Just because we knew less then, doesn’t mean that what we found out was not useful--and often still useful. My favorite article in this regard is a study done by Herbert Menzel and published in the International Conference on Scientific Information in 1959. In the study, he interviewed scientists about the various circumstances under which information came to them serendipitously. It was a beautifully done study, sensitively interpreted. Menzel argued that many of these serendipitous encounters came about because people were working in close proximity or met at conferences. He suggested in another publication that the transmission of scientific information could be accelerated simply by creating an environment in which people with related interests would easily bump into each other.

Now there have been several studies recently looking at serendipitous experiences as if Menzel never existed. Our understanding is thus impoverished. The model that is the human being has not changed nearly as rapidly as the models of technology have.

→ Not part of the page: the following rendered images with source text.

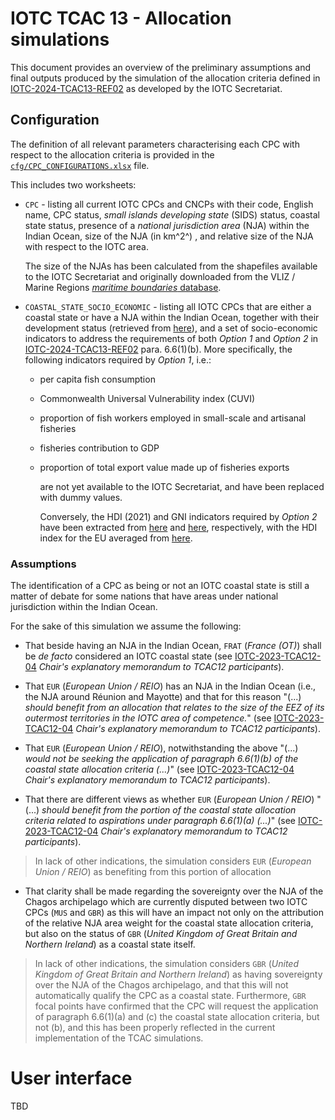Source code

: # IOTC TCAC 13 - Allocation simulations

This document provides an overview of the preliminary assumptions and final outputs produced by the simulation of the allocation criteria defined in [IOTC-2024-TCAC13-REF02](https://iotc.org/sites/default/files/documents/2023/11/IOTC-2024-TCAC13-REF02E_TCAC_draft_Allocation_Regime_v7_clean.docx) as developed by the IOTC Secretariat.

## Configuration

The definition of all relevant parameters characterising each CPC with respect to the allocation criteria is provided in the [`cfg/CPC_CONFIGURATIONS.xlsx`](https://bitbucket.org/iotc-ws/iotc-tcac-simulations/raw/8ce5f9630e1e3ef119848324bd4b71132f0e1336/cfg/CPC_CONFIGURATIONS.xlsx) file.

This includes two worksheets:

-   `CPC` - listing all current IOTC CPCs and CNCPs with their code, English name, CPC status, *small islands developing state* (SIDS) status, coastal state status, presence of a *national jurisdiction area* (NJA) within the Indian Ocean, size of the NJA (in km^2^) , and relative size of the NJA with respect to the IOTC area.

    The size of the NJAs has been calculated from the shapefiles available to the IOTC Secretariat and originally downloaded from the VLIZ / Marine Regions [*maritime boundaries* database](https://www.marineregions.org/eezsearch.php).

-   `COASTAL_STATE_SOCIO_ECONOMIC` - listing all IOTC CPCs that are either a coastal state or have a NJA within the Indian Ocean, together with their development status (retrieved from [here](https://www.un.org/development/desa/dpad/wp-content/uploads/sites/45/WESP2020_Annex.pdf)), and a set of socio-economic indicators to address the requirements of both *Option 1* and *Option 2* in [IOTC-2024-TCAC13-REF02](https://iotc.org/sites/default/files/documents/2023/11/IOTC-2024-TCAC13-REF02E_TCAC_draft_Allocation_Regime_v7_clean.docx) para. 6.6(1)(b). More specifically, the following indicators required by *Option 1*, i.e.:

    -   per capita fish consumption

    -   Commonwealth Universal Vulnerability index (CUVI)

    -   proportion of fish workers employed in small-scale and artisanal fisheries

    -   fisheries contribution to GDP

    -   proportion of total export value made up of fisheries exports

        are not yet available to the IOTC Secretariat, and have been replaced with dummy values.

        Conversely, the HDI (2021) and GNI indicators required by *Option 2* have been extracted from [here](https://hdr.undp.org/data-center/human-development-index#/indicies/HDI) and [here](https://datahelpdesk.worldbank.org/knowledgebase/articles/906519-world-bank-country-and-lending-group), respectively, with the HDI index for the EU averaged from [here](https://www.theglobaleconomy.com/rankings/human_development/European-union/).

### Assumptions

The identification of a CPC as being or not an IOTC coastal state is still a matter of debate for some nations that have areas under national jurisdiction within the Indian Ocean.

For the sake of this simulation we assume the following:

-   That beside having an NJA in the Indian Ocean, `FRAT` (*France (OT)*) shall be *de facto* considered an IOTC coastal state (see [IOTC-2023-TCAC12-04](https://iotc.org/sites/default/files/documents/2023/09/IOTC-2023-TCAC12-04_E_-_Chairs_Explanatory_Note.pdf) *Chair's explanatory memorandum to TCAC12 participants*).

-   That `EUR` (*European Union / REIO*) has an NJA in the Indian Ocean (i.e., the NJA around Réunion and Mayotte) and that for this reason "(...) *should benefit from an allocation that relates to the size of the EEZ of its outermost territories in the IOTC area of competence.*" (see [IOTC-2023-TCAC12-04](https://iotc.org/sites/default/files/documents/2023/09/IOTC-2023-TCAC12-04_E_-_Chairs_Explanatory_Note.pdf) *Chair's explanatory memorandum to TCAC12 participants*).

-   That `EUR` (*European Union / REIO*), notwithstanding the above "(...) *would not be seeking the application of paragraph 6.6(1)(b) of the coastal state allocation criteria (...)*" (see [IOTC-2023-TCAC12-04](https://iotc.org/sites/default/files/documents/2023/09/IOTC-2023-TCAC12-04_E_-_Chairs_Explanatory_Note.pdf) *Chair's explanatory memorandum to TCAC12 participants*).

-   That there are different views as whether `EUR` (*European Union / REIO*) "(...) *should benefit from the portion of the coastal state allocation criteria related to aspirations under paragraph 6.6(1)(a) (...)*" (see [IOTC-2023-TCAC12-04](https://iotc.org/sites/default/files/documents/2023/09/IOTC-2023-TCAC12-04_E_-_Chairs_Explanatory_Note.pdf) *Chair's explanatory memorandum to TCAC12 participants*).

> In lack of other indications, the simulation considers `EUR` (*European Union / REIO*) as benefiting from this portion of allocation

-   That clarity shall be made regarding the sovereignty over the NJA of the Chagos archipelago which are currently disputed between two IOTC CPCs (`MUS` and `GBR`) as this will have an impact not only on the attribution of the relative NJA area weight for the coastal state allocation criteria, but also on the status of `GBR` (*United Kingdom of Great Britain and Northern Ireland*) as a coastal state itself.

> In lack of other indications, the simulation considers `GBR` (*United Kingdom of Great Britain and Northern Ireland*) as having sovereignty over the NJA of the Chagos archipelago, and that this will not automatically qualify the CPC as a coastal state. Furthermore, `GBR` focal points have confirmed that the CPC will request the application of paragraph 6.6(1)(a) and (c) the coastal state allocation criteria, but not (b), and this has been properly reflected in the current implementation of the TCAC simulations.

# User interface

TBD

One more example, then I’ll quit. Brenda Dervin and Michael Nilan published what we might call a "call-to-arms" annual review article on user research in 1986, urging that a subtler, more subjectivist approach be taken to studying people and information. This article has been widely cited, and I don’t know how many times I’ve heard people speak as though sensitive, understanding research on human information seeking only began in response to that article.

It does not detract in any way from Dervin and Nilan’s achievement with that article to point out that 18 years earlier, in 1968, William Paisley wrote an annual review article in which he suggested a nuanced way of thinking about scientist information users. He wrote of the scientist being at the heart of a series of social reference groups--his work team, his organization, his professional specialty, his professional society, his nation, his culture, and so on. I’ve heard of work recently that sounds a lot like this, but which doesn’t cite Paisley.

Study the work for what it has to say and for the quality of the research, not for whether it uses fashionable jargon or methods, and don’t limit yourself to the last five years. In research on human beings in relation to information, whatever you call it, take the trouble to make your own assessment of the work, and seek out the quality research, whatever its method or era.